[[ Data supplied, beginning ]]
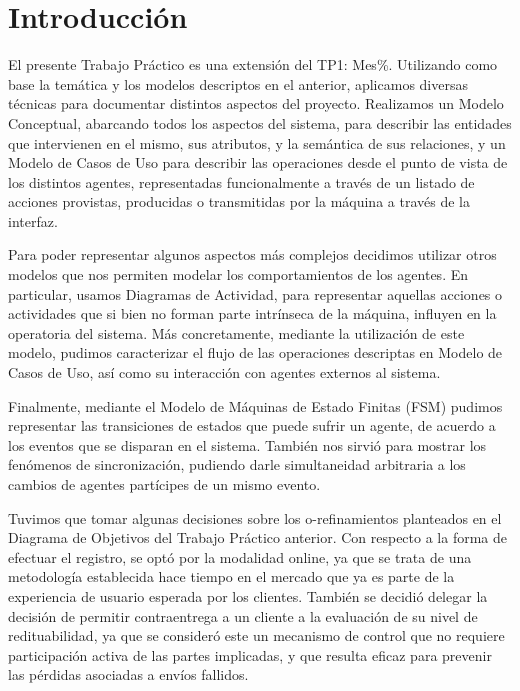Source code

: 
\section{Introducción}

El presente Trabajo Práctico es una extensión del TP1: Mes\%. Utilizando como base la temática y los modelos descriptos en el anterior, aplicamos diversas técnicas para documentar distintos aspectos del proyecto. Realizamos un Modelo Conceptual, abarcando todos los aspectos del sistema, para describir las entidades que intervienen en el mismo, sus atributos, y la semántica de sus relaciones, y un Modelo de Casos de Uso para describir las operaciones desde el punto de vista de los distintos agentes, representadas funcionalmente a través de un listado de acciones provistas, producidas o transmitidas por la máquina a través de la interfaz.

Para poder representar algunos aspectos más complejos decidimos utilizar otros modelos que nos permiten modelar los comportamientos de los agentes. En particular, usamos Diagramas de Actividad, para representar aquellas acciones o actividades que si bien no forman parte intrínseca de la máquina, influyen en la operatoria del sistema. Más concretamente, mediante la utilización de este modelo, pudimos caracterizar el flujo de las operaciones descriptas en Modelo de Casos de Uso, así como su interacción con agentes externos al sistema.

Finalmente, mediante el Modelo de Máquinas de Estado Finitas (FSM) pudimos representar las transiciones de estados que puede sufrir un agente, de acuerdo a los eventos que se disparan en el sistema. También nos sirvió para mostrar los fenómenos de sincronización, pudiendo darle simultaneidad arbitraria a los cambios de agentes partícipes de un mismo evento.

Tuvimos que tomar algunas decisiones sobre los o-refinamientos planteados en el Diagrama de Objetivos del Trabajo Práctico anterior. Con respecto a la forma de efectuar el registro, se optó por la modalidad online, ya que se trata de una metodología establecida hace tiempo en el mercado que ya es parte de la experiencia de usuario esperada por los clientes. También se decidió delegar la decisión de permitir contraentrega a un cliente a la evaluación de su nivel de redituabilidad, ya que se consideró este un mecanismo de control que no requiere participación activa de las partes implicadas, y que resulta eficaz para prevenir las pérdidas asociadas a envíos fallidos.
[[ Data supplied, end ]]
**Your objective**
With all pictures removed, reproduce the lines from the top of the entries above through the line containing "Finalmente, mediante el", exactly as written.

**Result of this task**
Source code

: 
\section{Introducción}

El presente Trabajo Práctico es una extensión del TP1: Mes\%. Utilizando como base la temática y los modelos descriptos en el anterior, aplicamos diversas técnicas para documentar distintos aspectos del proyecto. Realizamos un Modelo Conceptual, abarcando todos los aspectos del sistema, para describir las entidades que intervienen en el mismo, sus atributos, y la semántica de sus relaciones, y un Modelo de Casos de Uso para describir las operaciones desde el punto de vista de los distintos agentes, representadas funcionalmente a través de un listado de acciones provistas, producidas o transmitidas por la máquina a través de la interfaz.

Para poder representar algunos aspectos más complejos decidimos utilizar otros modelos que nos permiten modelar los comportamientos de los agentes. En particular, usamos Diagramas de Actividad, para representar aquellas acciones o actividades que si bien no forman parte intrínseca de la máquina, influyen en la operatoria del sistema. Más concretamente, mediante la utilización de este modelo, pudimos caracterizar el flujo de las operaciones descriptas en Modelo de Casos de Uso, así como su interacción con agentes externos al sistema.

Finalmente, mediante el Modelo de Máquinas de Estado Finitas (FSM) pudimos representar las transiciones de estados que puede sufrir un agente, de acuerdo a los eventos que se disparan en el sistema. También nos sirvió para mostrar los fenómenos de sincronización, pudiendo darle simultaneidad arbitraria a los cambios de agentes partícipes de un mismo evento.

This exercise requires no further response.